→ Input for this task:
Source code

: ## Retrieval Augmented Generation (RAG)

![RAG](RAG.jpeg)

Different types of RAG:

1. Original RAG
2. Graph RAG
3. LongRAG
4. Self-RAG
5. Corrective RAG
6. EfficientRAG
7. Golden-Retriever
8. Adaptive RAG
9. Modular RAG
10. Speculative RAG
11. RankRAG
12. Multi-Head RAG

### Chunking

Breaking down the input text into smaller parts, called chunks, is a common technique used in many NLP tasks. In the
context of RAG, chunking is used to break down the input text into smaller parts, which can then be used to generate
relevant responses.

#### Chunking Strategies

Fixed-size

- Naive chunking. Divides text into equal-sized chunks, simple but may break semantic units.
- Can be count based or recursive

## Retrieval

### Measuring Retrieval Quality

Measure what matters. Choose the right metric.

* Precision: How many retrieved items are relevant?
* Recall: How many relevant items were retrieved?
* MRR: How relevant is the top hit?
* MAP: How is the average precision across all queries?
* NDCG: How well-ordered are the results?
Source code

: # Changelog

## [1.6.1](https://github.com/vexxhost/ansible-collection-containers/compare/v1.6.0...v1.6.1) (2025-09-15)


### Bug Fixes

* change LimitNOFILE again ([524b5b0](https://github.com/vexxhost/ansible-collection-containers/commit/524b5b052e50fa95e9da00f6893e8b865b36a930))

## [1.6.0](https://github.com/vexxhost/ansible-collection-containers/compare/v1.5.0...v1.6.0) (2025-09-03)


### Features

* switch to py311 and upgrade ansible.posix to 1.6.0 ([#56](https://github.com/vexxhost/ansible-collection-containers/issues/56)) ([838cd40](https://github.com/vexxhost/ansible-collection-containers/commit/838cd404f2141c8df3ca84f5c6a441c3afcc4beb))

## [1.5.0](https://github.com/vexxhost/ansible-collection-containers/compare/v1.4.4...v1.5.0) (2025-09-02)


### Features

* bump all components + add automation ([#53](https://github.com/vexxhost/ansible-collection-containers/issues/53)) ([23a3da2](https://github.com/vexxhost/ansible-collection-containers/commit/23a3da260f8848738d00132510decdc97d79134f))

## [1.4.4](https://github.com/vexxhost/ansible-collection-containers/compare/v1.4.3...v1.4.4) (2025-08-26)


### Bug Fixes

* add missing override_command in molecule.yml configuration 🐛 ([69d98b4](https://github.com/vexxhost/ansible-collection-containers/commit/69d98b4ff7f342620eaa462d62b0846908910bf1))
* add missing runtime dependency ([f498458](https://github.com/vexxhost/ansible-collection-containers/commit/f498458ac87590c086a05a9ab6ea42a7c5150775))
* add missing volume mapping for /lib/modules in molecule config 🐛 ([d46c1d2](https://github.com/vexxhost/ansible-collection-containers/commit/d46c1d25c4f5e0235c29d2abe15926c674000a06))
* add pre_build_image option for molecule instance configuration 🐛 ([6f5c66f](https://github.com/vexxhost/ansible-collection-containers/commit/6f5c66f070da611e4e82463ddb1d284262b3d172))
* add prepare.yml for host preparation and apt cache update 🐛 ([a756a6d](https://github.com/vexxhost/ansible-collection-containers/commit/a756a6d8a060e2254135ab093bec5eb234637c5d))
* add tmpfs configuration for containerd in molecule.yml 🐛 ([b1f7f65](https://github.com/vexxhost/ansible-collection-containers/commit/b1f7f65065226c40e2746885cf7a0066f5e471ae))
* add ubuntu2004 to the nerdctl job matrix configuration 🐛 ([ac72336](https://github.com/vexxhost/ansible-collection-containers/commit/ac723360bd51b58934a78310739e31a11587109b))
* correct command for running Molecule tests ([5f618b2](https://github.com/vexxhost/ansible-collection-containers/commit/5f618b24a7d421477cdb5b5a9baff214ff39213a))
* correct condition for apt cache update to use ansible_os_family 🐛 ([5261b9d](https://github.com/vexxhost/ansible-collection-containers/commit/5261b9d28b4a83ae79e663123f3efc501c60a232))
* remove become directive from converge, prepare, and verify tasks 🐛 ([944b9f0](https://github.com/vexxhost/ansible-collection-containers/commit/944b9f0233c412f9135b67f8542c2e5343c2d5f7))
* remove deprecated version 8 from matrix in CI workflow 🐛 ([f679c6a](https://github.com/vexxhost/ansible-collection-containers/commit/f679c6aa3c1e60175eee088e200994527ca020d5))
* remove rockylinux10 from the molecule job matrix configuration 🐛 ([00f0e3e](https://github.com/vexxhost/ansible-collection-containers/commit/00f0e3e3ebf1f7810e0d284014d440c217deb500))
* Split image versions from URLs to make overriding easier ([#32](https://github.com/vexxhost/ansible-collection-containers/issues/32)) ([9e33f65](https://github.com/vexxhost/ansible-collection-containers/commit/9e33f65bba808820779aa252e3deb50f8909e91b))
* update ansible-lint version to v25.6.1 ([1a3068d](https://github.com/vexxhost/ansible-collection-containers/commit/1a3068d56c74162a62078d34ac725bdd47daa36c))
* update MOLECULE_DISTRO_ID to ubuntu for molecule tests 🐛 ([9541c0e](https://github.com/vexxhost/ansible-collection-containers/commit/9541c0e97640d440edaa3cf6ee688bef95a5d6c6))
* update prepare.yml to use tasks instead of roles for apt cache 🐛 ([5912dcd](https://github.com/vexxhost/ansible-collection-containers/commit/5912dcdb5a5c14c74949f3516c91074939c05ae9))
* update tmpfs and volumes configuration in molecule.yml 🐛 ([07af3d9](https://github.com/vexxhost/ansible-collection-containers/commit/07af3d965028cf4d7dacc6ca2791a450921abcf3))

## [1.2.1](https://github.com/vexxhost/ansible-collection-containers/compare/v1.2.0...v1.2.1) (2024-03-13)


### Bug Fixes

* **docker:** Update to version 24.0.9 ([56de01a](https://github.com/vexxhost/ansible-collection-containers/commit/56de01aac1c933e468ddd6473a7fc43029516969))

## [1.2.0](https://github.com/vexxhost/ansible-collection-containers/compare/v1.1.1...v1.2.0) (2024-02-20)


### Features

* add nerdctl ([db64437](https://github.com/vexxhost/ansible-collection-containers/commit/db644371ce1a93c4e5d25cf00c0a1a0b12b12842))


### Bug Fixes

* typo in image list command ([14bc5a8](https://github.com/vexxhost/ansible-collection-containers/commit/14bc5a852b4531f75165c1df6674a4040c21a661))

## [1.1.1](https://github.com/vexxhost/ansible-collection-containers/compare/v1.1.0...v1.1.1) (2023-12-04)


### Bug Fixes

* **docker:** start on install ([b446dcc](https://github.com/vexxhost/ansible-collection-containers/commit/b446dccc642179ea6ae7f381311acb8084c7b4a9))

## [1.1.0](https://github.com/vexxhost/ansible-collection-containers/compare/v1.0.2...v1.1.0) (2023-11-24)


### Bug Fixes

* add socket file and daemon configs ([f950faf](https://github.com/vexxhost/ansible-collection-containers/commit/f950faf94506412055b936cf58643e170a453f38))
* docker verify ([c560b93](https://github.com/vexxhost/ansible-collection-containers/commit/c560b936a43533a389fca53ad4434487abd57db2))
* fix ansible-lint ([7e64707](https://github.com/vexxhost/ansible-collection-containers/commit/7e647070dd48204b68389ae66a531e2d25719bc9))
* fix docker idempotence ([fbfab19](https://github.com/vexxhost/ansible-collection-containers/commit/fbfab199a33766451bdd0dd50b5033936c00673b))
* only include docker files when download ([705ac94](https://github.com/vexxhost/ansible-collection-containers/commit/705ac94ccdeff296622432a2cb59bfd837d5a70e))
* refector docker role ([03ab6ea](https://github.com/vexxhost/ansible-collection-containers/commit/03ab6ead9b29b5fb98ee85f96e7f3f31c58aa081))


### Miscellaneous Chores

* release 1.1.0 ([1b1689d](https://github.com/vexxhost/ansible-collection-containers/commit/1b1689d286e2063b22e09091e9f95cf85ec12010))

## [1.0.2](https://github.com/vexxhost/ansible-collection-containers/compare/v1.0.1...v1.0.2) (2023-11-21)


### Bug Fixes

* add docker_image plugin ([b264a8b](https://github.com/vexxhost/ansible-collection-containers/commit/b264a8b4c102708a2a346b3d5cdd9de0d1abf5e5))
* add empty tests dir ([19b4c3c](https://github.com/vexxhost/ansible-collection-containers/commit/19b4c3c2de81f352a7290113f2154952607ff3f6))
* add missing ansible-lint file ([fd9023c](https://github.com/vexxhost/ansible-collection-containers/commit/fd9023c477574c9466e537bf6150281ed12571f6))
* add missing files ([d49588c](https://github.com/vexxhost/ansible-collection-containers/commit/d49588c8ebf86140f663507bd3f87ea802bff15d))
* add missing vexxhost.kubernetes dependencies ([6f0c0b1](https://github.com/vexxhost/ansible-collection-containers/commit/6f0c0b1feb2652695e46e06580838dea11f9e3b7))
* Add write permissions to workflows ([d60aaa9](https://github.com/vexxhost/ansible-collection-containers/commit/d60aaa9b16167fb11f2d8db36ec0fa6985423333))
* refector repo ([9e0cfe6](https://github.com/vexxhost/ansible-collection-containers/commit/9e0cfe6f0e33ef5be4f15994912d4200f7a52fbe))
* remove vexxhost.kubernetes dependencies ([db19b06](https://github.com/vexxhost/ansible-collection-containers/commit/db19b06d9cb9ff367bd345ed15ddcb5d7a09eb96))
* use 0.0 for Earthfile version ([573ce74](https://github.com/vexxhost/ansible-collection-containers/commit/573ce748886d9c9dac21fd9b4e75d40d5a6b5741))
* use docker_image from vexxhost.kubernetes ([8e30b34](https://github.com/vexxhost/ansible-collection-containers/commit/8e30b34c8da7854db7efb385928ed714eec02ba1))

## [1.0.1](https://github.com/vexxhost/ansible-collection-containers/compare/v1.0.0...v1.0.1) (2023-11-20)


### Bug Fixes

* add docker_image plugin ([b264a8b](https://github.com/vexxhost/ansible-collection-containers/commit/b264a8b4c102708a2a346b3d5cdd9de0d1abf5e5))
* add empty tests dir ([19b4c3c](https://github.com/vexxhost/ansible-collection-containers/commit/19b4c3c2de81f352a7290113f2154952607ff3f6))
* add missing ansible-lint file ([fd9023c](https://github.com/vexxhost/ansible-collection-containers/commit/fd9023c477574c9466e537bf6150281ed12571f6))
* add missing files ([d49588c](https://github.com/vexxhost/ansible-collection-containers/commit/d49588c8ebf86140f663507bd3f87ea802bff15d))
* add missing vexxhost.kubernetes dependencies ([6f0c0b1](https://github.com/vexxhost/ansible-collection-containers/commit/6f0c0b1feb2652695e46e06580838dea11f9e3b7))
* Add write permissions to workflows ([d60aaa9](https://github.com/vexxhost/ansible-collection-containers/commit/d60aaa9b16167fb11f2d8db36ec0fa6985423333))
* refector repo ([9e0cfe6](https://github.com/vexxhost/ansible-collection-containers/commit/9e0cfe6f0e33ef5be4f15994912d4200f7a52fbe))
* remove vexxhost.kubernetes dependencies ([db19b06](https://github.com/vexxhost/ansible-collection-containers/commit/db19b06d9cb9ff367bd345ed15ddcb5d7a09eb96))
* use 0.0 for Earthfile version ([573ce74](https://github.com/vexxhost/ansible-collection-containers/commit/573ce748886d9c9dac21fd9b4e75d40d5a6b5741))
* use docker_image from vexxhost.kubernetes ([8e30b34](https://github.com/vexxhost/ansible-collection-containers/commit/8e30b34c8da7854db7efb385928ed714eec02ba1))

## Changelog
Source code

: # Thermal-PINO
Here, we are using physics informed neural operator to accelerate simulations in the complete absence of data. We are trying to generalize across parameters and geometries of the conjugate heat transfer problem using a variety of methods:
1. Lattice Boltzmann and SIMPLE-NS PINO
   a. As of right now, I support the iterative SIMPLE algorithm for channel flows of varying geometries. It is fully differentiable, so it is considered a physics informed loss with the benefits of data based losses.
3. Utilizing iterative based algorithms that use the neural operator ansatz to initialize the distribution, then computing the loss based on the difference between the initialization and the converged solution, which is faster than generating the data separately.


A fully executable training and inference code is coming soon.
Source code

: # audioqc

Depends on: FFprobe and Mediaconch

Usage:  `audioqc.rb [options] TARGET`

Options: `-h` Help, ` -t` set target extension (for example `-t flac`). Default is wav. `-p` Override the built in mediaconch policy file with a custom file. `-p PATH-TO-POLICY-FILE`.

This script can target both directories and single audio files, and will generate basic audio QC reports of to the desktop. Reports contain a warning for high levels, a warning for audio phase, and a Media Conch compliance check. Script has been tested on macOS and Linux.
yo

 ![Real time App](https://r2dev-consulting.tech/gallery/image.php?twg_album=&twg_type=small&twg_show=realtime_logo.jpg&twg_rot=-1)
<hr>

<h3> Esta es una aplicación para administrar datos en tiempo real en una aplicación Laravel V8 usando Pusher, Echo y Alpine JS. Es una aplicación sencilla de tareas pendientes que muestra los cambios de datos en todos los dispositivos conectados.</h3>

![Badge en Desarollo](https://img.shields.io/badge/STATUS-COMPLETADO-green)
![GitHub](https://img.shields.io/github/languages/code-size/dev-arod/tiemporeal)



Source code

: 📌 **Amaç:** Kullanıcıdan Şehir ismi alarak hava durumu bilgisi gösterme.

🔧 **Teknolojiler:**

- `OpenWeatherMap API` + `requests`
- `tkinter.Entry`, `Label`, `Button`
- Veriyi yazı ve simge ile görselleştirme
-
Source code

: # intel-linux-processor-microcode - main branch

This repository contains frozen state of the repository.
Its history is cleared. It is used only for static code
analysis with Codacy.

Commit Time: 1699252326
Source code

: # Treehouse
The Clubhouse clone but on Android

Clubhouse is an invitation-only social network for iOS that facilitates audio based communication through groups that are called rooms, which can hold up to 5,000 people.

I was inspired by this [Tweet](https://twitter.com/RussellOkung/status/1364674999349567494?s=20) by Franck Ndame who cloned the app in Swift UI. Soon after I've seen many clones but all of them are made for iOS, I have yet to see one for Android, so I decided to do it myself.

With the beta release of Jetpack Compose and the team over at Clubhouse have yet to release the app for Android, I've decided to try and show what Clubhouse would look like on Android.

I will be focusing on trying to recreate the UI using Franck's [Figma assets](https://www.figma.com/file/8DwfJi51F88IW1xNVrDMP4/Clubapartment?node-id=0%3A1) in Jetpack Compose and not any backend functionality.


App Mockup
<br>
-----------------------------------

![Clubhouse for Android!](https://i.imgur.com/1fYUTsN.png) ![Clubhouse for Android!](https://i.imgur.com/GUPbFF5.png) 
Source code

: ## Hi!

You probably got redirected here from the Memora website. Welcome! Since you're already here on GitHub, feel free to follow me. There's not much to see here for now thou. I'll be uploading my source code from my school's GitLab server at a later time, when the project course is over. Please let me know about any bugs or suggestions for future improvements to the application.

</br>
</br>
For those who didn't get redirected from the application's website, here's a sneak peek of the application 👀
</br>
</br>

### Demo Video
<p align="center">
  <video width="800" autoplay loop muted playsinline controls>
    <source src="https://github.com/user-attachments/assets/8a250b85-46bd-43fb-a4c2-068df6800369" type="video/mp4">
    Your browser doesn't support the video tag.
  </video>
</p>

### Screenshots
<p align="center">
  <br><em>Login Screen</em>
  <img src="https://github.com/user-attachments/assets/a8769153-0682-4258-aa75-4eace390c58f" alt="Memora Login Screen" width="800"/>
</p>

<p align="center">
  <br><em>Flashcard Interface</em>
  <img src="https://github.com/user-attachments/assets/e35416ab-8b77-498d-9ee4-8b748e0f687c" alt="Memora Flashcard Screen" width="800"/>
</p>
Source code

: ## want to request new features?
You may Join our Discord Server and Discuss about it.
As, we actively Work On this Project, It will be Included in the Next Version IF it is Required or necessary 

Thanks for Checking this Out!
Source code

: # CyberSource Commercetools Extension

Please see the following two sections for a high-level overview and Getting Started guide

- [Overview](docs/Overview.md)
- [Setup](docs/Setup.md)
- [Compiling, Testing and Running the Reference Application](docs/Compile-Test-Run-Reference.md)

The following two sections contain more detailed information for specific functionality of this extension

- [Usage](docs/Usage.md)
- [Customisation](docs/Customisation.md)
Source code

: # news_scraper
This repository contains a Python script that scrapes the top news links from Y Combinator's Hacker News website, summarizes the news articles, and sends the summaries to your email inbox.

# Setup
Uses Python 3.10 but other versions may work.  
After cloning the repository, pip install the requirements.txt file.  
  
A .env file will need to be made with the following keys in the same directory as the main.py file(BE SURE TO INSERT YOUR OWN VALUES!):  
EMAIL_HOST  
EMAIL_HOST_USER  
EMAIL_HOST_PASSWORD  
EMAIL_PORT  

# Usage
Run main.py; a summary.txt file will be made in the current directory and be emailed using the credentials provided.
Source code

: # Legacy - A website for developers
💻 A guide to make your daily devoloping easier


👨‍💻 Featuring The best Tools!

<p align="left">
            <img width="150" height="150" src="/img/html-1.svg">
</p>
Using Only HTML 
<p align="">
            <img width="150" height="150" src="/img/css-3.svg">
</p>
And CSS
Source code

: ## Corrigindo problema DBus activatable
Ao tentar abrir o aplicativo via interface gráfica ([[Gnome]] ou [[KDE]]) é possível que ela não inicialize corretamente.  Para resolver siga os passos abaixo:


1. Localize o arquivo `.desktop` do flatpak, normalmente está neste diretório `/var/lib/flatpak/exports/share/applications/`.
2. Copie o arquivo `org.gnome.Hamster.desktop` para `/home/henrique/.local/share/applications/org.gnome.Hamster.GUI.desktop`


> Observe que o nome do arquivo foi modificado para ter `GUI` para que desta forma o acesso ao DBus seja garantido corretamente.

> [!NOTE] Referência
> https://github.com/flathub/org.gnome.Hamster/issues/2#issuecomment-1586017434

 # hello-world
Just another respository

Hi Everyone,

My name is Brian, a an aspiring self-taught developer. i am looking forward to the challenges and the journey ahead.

→ Try it: Where a line in the records above contains the string "audioqc", copy that line.

→ Solution to the exercise:
: # audioqc
Usage:  `audioqc.rb [options] TARGET`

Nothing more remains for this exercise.